On February 11th, 2009, Satoshi Nakamoto published his groundbreaking paper “Bitcoin: A Peer-to-Peer Electronic Cash System” and referenced it in his first post titled “Bitcoin open source implementation of P2P currency” on the P2P foundation forum. It identified all the trust that’s required to make conventional currency work as it’s root problem and concluded that the solution is an e-currency based on cryptographic proof, without the need to trust a third party middleman, money can be secure and transactions effortless.
In the code that was provided for download as “Bitcoin v0.1” at http://www.bitcoin.org Satoshi Nakamoto embedded a quote which was unalterably planted into the genesis block of Bitcoin: “The Times 03/Jan/2009 Chancellor on brink of second bailout for banks.” The text was a headline article in the London Times about the British government's failure to stimulate the economy post-2007-08 and was carved into Bitcoin block 0 on the same day as news of a bank bailout broke.
Since then, Bitcoin underwent an unprecedented transformation from a currency known only by a handful of P2P enthusiasts and specialists to a currency with a market cap that topped $ 1 trillion in 2021 and exhibits world-wide adoption. It’s defining characteristics of being fully decentralized, trust- and permissionless, and with a strictly limited supply, enabled this development.
However, the prospect of digital currency with the anonymous characteristics of cash could not be really fulfilled with Bitcoin and other crypto currencies. Bitcoin users send their private payment data in plain text to the public blockchain. Although Bitcoin and other crypto currencies hide identities behind pseudonyms (public keys), there are efficient methods of deanonymizing Bitcoin users, as researchers at the University of Luxembourg have already shown in 2014. In the past, various cryptocurrency projects have addressed this issue through the utilization of advanced cryptographic techniques, with ZCash and Monero being the most prominent ones.

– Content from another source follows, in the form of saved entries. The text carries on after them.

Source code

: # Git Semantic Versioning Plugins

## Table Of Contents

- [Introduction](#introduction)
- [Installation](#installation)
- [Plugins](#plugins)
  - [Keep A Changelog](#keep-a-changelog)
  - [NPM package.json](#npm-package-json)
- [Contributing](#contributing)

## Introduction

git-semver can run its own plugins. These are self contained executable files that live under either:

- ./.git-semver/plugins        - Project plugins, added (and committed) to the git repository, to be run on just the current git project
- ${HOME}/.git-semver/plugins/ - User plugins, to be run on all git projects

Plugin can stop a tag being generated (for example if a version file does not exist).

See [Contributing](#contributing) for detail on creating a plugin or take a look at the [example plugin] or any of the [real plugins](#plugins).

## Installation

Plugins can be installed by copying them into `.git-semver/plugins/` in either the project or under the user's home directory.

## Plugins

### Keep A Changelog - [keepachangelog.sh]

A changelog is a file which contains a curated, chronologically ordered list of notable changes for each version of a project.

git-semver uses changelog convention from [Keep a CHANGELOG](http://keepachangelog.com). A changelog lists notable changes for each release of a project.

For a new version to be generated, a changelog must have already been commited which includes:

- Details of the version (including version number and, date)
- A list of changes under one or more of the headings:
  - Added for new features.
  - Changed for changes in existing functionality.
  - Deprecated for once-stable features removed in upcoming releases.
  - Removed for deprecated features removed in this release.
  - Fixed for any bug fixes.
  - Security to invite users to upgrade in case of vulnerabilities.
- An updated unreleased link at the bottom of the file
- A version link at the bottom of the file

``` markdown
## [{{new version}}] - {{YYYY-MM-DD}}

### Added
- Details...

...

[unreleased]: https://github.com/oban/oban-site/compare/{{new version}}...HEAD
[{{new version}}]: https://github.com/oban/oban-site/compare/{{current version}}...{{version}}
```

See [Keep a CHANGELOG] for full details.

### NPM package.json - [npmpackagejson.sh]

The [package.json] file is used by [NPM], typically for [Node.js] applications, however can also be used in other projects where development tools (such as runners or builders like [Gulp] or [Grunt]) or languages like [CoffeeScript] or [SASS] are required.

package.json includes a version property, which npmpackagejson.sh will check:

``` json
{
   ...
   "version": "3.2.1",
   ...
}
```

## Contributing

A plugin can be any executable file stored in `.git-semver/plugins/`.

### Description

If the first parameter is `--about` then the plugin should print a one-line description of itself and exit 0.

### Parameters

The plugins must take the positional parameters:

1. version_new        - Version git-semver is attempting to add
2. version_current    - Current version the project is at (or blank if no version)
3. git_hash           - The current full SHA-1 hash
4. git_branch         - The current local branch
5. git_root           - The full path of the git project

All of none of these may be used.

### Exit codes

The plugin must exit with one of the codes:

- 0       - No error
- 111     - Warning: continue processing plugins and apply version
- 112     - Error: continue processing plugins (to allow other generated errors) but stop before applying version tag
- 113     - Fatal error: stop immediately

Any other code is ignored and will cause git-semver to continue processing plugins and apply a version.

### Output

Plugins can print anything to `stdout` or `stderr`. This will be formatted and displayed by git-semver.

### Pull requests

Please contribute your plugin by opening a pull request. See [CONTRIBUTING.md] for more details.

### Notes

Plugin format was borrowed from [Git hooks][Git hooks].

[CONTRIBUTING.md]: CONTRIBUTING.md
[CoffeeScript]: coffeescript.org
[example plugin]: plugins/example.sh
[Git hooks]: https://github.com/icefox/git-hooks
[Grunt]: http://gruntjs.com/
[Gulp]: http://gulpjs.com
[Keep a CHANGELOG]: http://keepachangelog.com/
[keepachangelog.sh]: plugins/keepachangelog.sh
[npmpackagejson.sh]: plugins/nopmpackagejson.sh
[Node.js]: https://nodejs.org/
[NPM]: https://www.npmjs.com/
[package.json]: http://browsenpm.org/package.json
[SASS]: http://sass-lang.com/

But now a new generation of computers threatens the Bitcoin system and also it’s privacy enhancing successors like ZCash and Monero: quantum computers. A traditional computer processes information by encoding it in 0s and 1s. For example, if we have a sequence of thirty 0s and 1s, it has about one billion possible values. Traditional computers can only be in one of those billion states at a time. But quantum computers can be in a quantum combination of all these states simultaneously, called superposition. So a quantum computer can perform one billion or more copies of a calculation at the same time.

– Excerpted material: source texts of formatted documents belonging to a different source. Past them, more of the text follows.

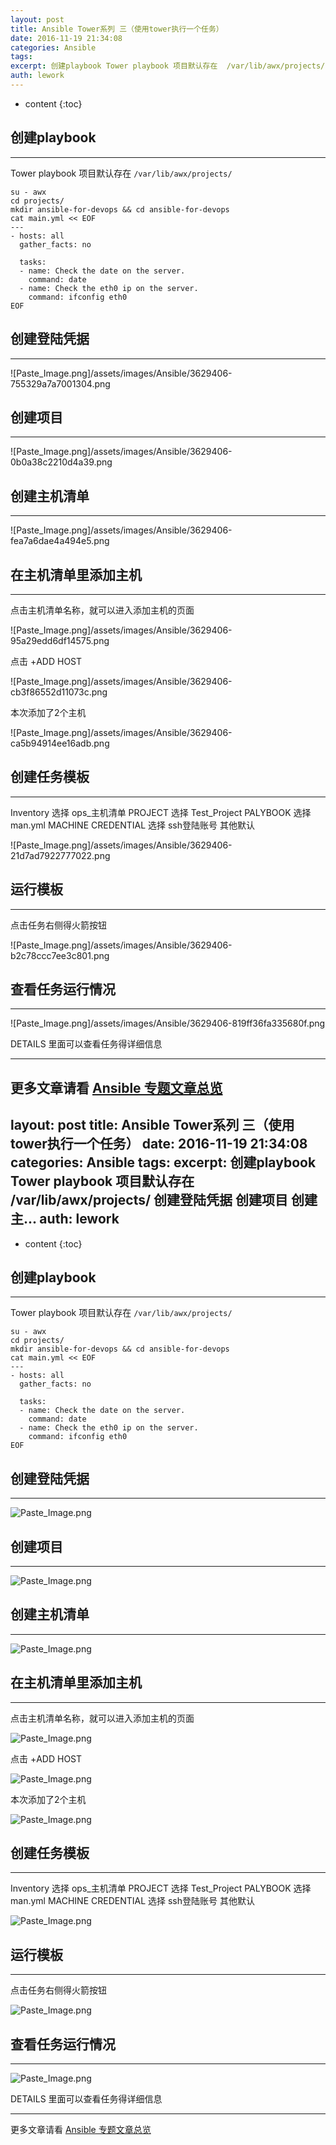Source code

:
 ```yaml
---
layout: post
title: Ansible Tower系列 三（使用tower执行一个任务）
date: 2016-11-19 21:34:08
categories: Ansible
tags:
excerpt: 创建playbook Tower playbook 项目默认存在  /var/lib/awx/projects/ 创建登陆凭据 创建项目 创建主...
auth: lework
---
```

* content
{:toc}

## 创建playbook
---

Tower playbook 项目默认存在  `/var/lib/awx/projects/`
```
su - awx
cd projects/
mkdir ansible-for-devops && cd ansible-for-devops
cat main.yml << EOF
---
- hosts: all
  gather_facts: no
 
  tasks:
  - name: Check the date on the server.
	command: date
  - name: Check the eth0 ip on the server.
	command: ifconfig eth0
EOF

```
## 创建登陆凭据
---

![Paste_Image.png]/assets/images/Ansible/3629406-755329a7a7001304.png

## 创建项目
---

![Paste_Image.png]/assets/images/Ansible/3629406-0b0a38c2210d4a39.png

## 创建主机清单
---

![Paste_Image.png]/assets/images/Ansible/3629406-fea7a6dae4a494e5.png

## 在主机清单里添加主机
---

点击主机清单名称，就可以进入添加主机的页面

![Paste_Image.png]/assets/images/Ansible/3629406-95a29edd6df14575.png


点击 +ADD HOST

![Paste_Image.png]/assets/images/Ansible/3629406-cb3f86552d11073c.png

本次添加了2个主机

![Paste_Image.png]/assets/images/Ansible/3629406-ca5b94914ee16adb.png


## 创建任务模板
---

Inventory 选择 ops_主机清单
PROJECT 选择 Test_Project
PALYBOOK 选择 man.yml
MACHINE CREDENTIAL 选择 ssh登陆账号
其他默认

![Paste_Image.png]/assets/images/Ansible/3629406-21d7ad7922777022.png


## 运行模板
---

点击任务右侧得火箭按钮

![Paste_Image.png]/assets/images/Ansible/3629406-b2c78ccc7ee3c801.png


## 查看任务运行情况
---

![Paste_Image.png]/assets/images/Ansible/3629406-819ff36fa335680f.png

DETAILS 里面可以查看任务得详细信息

---
更多文章请看 [Ansible 专题文章总览](http://www.jianshu.com/p/c56a88b103f8)
---
layout: post
title: Ansible Tower系列 三（使用tower执行一个任务）
date: 2016-11-19 21:34:08
categories: Ansible
tags:
excerpt: 创建playbook Tower playbook 项目默认存在  /var/lib/awx/projects/ 创建登陆凭据 创建项目 创建主...
auth: lework
---
* content
{:toc}

## 创建playbook
---

Tower playbook 项目默认存在  `/var/lib/awx/projects/`
```
su - awx
cd projects/
mkdir ansible-for-devops && cd ansible-for-devops
cat main.yml << EOF
---
- hosts: all
  gather_facts: no
 
  tasks:
  - name: Check the date on the server.
	command: date
  - name: Check the eth0 ip on the server.
	command: ifconfig eth0
EOF

```
## 创建登陆凭据
---

![Paste_Image.png](http://upload-images.jianshu.io/upload_images/3629406-755329a7a7001304.png?imageMogr2/auto-orient/strip%7CimageView2/2/w/1240)

## 创建项目
---

![Paste_Image.png](http://upload-images.jianshu.io/upload_images/3629406-0b0a38c2210d4a39.png?imageMogr2/auto-orient/strip%7CimageView2/2/w/1240)

## 创建主机清单
---

![Paste_Image.png](http://upload-images.jianshu.io/upload_images/3629406-fea7a6dae4a494e5.png?imageMogr2/auto-orient/strip%7CimageView2/2/w/1240)

## 在主机清单里添加主机
---

点击主机清单名称，就可以进入添加主机的页面

![Paste_Image.png](http://upload-images.jianshu.io/upload_images/3629406-95a29edd6df14575.png?imageMogr2/auto-orient/strip%7CimageView2/2/w/1240)


点击 +ADD HOST

![Paste_Image.png](http://upload-images.jianshu.io/upload_images/3629406-cb3f86552d11073c.png?imageMogr2/auto-orient/strip%7CimageView2/2/w/1240)

本次添加了2个主机

![Paste_Image.png](http://upload-images.jianshu.io/upload_images/3629406-ca5b94914ee16adb.png?imageMogr2/auto-orient/strip%7CimageView2/2/w/1240)


## 创建任务模板
---

Inventory 选择 ops_主机清单
PROJECT 选择 Test_Project
PALYBOOK 选择 man.yml
MACHINE CREDENTIAL 选择 ssh登陆账号
其他默认

![Paste_Image.png](http://upload-images.jianshu.io/upload_images/3629406-21d7ad7922777022.png?imageMogr2/auto-orient/strip%7CimageView2/2/w/1240)


## 运行模板
---

点击任务右侧得火箭按钮

![Paste_Image.png](http://upload-images.jianshu.io/upload_images/3629406-b2c78ccc7ee3c801.png?imageMogr2/auto-orient/strip%7CimageView2/2/w/1240)


## 查看任务运行情况
---

![Paste_Image.png](http://upload-images.jianshu.io/upload_images/3629406-819ff36fa335680f.png?imageMogr2/auto-orient/strip%7CimageView2/2/w/1240)

DETAILS 里面可以查看任务得详细信息

---
更多文章请看 [Ansible 专题文章总览](http://www.jianshu.com/p/c56a88b103f8)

Therefore, quantum computers will be superior to conventional machines when it comes to finding something in a large amount of data, such as private keys of Bitcoins and other crypto currencies. The public key of Bitcoin and other cryptocurrencies that rely on Elliptic Curve Digital Signature Algorithm (ECDSA) derives from the private key by mathematical functions. These mathematical functions are practically irreversible for conventional computers so that a public key from a private key can be easily calculated using a standard key generation algorithm. Still, the calculation in the other direction is practically impossible with conventional computers.
However, powerful quantum computers, in addition to their ability to perform a large number of calculations simultaneously, will use algorithms such as Shor’s algorithm to derive a private key from a public key within minutes/ seconds instead of thousands of years.
A class of cryptographic primitives which allows for construction of quantum-secure algorithms to be used for cryptocurrencies are pure symmetric cryptography primitive functions. The high plausibility of believing truly quantum-secure algorithms can be formulated with this class stems from the long-standing research conducted in the field of cryptanalysis of symmetric cryptographic primitives. The application of these however led to transaction sizes which were too large for a truly decentralized system where anyone could easily participate by joining the network with his PC or laptop and trustlessly check every transaction by themselves up to now.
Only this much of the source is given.